Question
Question 4. If you want to, please let us know what is the approximate effort (in terms of FTEs) needed to support storage at your site, as is currently deployed and at the current capacity? If it makes sense, you may split the effort between any VO-specific support effort and generic (VO agnostic) effort.
Answers
CERN
EOS - Difficult to quantify and not very representative (complex mix of dev, ops and fabric management).
Ceph - ~2 FTE on operations
Castor - ~2FTE across disk and tape ops
hephy-Vienna
0.5 FTE.
KI-LT2-QMUL
2/3 FTE (including procurement, installation, configuration, maintainance)
UKI-LT2-RHUL
0.25 FTE
RO-13-ISS
Nebraska
Storage support varies from week to week.
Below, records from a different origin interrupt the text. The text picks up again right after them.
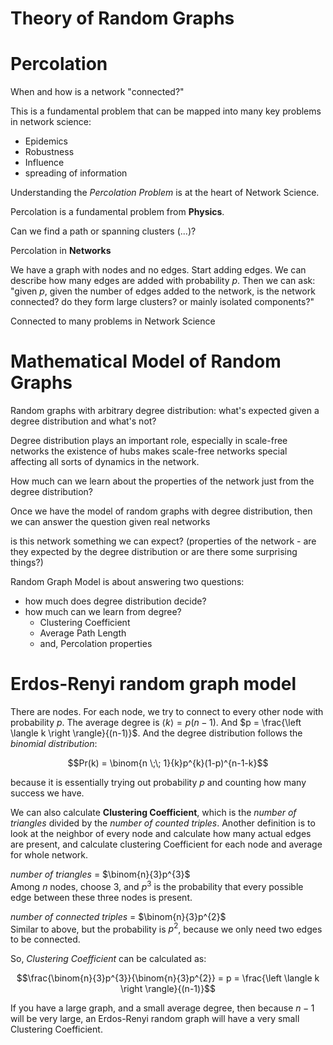 # Theory of Random Graphs

# Percolation
When and how is a network "connected?"

This is a fundamental problem that can be mapped into many key problems in network science:
- Epidemics
- Robustness
- Influence
- spreading of information

Understanding the *Percolation Problem* is at the heart of Network Science.

Percolation is a fundamental problem from **Physics**.

Can we find a path or spanning clusters (...)?

Percolation in **Networks**

We have a graph with nodes and no edges.
Start adding edges.
We can describe how many edges are added with probability $p$.
Then we can ask: "given $p$, given the number of edges added to the network, is the network connected? do they form large clusters? or mainly isolated components?"

Connected to many problems in Network Science

# Mathematical Model of Random Graphs
Random graphs with arbitrary degree distribution: what's expected given a degree distribution and what's not?

Degree distribution plays an important role, especially in scale-free networks the existence of hubs makes scale-free networks special affecting all sorts of dynamics in the network.

How much can we learn about the properties of the network just from the degree distribution?

Once we have the model of random graphs with degree distribution, then we can answer the question
given real networks

is this network something we can expect? (properties of the network - are they expected by the degree distribution or are there some surprising things?)

Random Graph Model is about answering two questions:
- how much does degree distribution decide?
- how much can we learn from degree?
  - Clustering Coefficient
  - Average Path Length
  - and, Percolation properties

# Erdos-Renyi random graph model
There are nodes. For each node, we try to connect to every other node with probability $p$. The average degree is $\left \langle k \right \rangle = p (n-1)$. And $p = \frac{\left \langle k \right \rangle}{(n-1)}$. And the degree distribution follows the *binomial distribution*:

$$Pr(k) = \binom{n \;\; 1}{k}p^{k}(1-p)^{n-1-k}$$

because it is essentially trying out probability $p$ and counting how many success we have.

We can also calculate **Clustering Coefficient**, which is the *number of triangles* divided by the *number of counted triples*. Another definition is to look at the neighbor of every node and calculate how many actual edges are present, and calculate clustering Coefficient for each node and average for whole network.

*number of triangles* = $\binom{n}{3}p^{3}$<br>
Among $n$ nodes, choose $3$, and $p^{3}$ is the probability that every possible edge between these three nodes is present.

*number of connected triples* = $\binom{n}{3}p^{2}$<br>
Similar to above, but the probability is $p^{2}$, because we only need two edges to be connected.

So, *Clustering Coefficient* can be calculated as:<br>

$$\frac{\binom{n}{3}p^{3}}{\binom{n}{3}p^{2}} = p = \frac{\left \langle k \right \rangle}{(n-1)}$$

If you have a large graph, and a small average degree, then because $n-1$ will be very large, an Erdos-Renyi random graph will have a very small Clustering Coefficient.
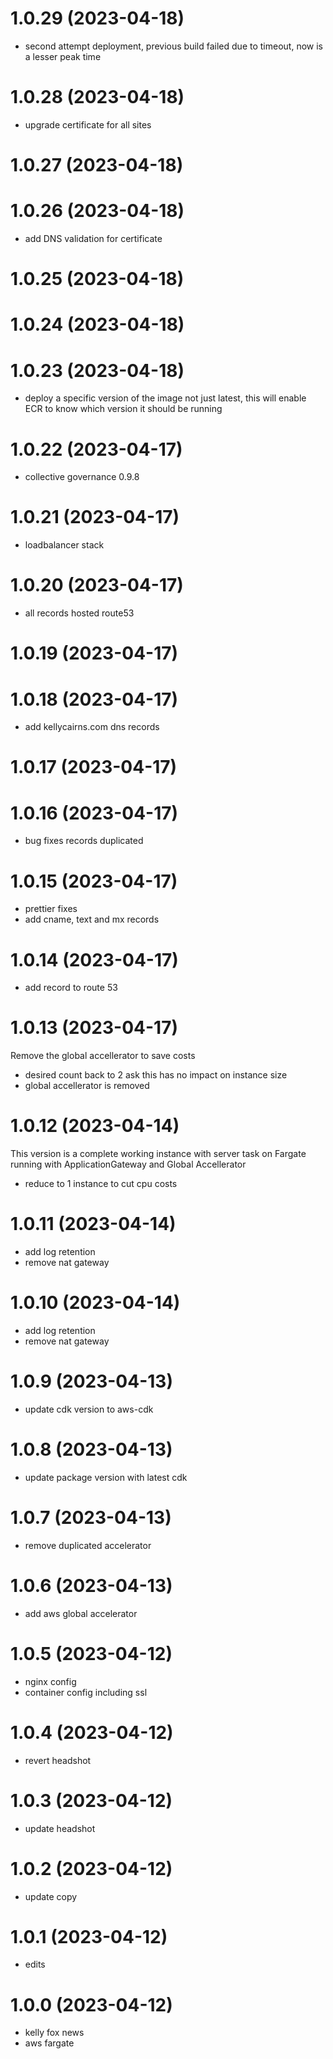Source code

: # 1.0.29 (2023-04-18)

* second attempt deployment, previous build failed due to timeout, now is a lesser peak time

# 1.0.28 (2023-04-18)

* upgrade certificate for all sites

# 1.0.27 (2023-04-18)
# 1.0.26 (2023-04-18)

* add DNS validation for certificate

# 1.0.25 (2023-04-18)

# 1.0.24 (2023-04-18)

# 1.0.23 (2023-04-18)

* deploy a specific version of the image not just latest, this will
  enable ECR to know which version it should be running

# 1.0.22 (2023-04-17)

* collective governance 0.9.8

# 1.0.21 (2023-04-17)

* loadbalancer stack

# 1.0.20 (2023-04-17)

* all records hosted route53

# 1.0.19 (2023-04-17)

# 1.0.18 (2023-04-17)

* add kellycairns.com dns records

# 1.0.17 (2023-04-17)

# 1.0.16 (2023-04-17)

* bug fixes records duplicated

# 1.0.15 (2023-04-17)

* prettier fixes
* add cname, text and mx records

# 1.0.14 (2023-04-17)

* add record to route 53

# 1.0.13 (2023-04-17)

Remove the global accellerator to save costs

* desired count back to 2 ask this has no impact on instance size
* global accellerator is removed

# 1.0.12 (2023-04-14)

This version is a complete working instance with server task on Fargate
running with ApplicationGateway and Global Accellerator

* reduce to 1 instance to cut cpu costs

# 1.0.11 (2023-04-14)

* add log retention
* remove nat gateway

# 1.0.10 (2023-04-14)

* add log retention
* remove nat gateway

# 1.0.9 (2023-04-13)

* update cdk version to aws-cdk

# 1.0.8 (2023-04-13)

* update package version with latest cdk

# 1.0.7 (2023-04-13)

* remove duplicated accelerator

# 1.0.6 (2023-04-13)

* add aws global accelerator

# 1.0.5 (2023-04-12)

* nginx config
* container config including ssl

# 1.0.4 (2023-04-12)

* revert headshot

# 1.0.3 (2023-04-12)

* update headshot

# 1.0.2 (2023-04-12)

* update copy

# 1.0.1 (2023-04-12)

* edits

# 1.0.0 (2023-04-12)

* kelly fox news
* aws fargate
It likely averages between .25 to .5 FTE. When we commission new storage devices that can be a bit time consuming but the bulk of our storage effort is in monitoring and replacing failed media.
INFN-ROMA1
About 0.5 FTE
NDGF-T1
2
BEgrid-ULB-VUB
0.8 FTE
NCG-INGRID-PT
1 FTE
The effort required to provide the storage is very low, as most of the actions are automatized. It is less than 0.2 FTE.
LRZ-LMU
1.0
CA-WATERLOO-T2
1 FTE (main support 0.8 FTE for grid admin + 0.2 of other sys admins)
CA-VICTORIA-WESTGRID-T2
.5
Taiwan_LCG2
1. We will need at least two FTEs to maintain our storage system. However, the idea FTE will be three.
2. Yes, it kinda makes sense to split effort between specific VO support and generic support.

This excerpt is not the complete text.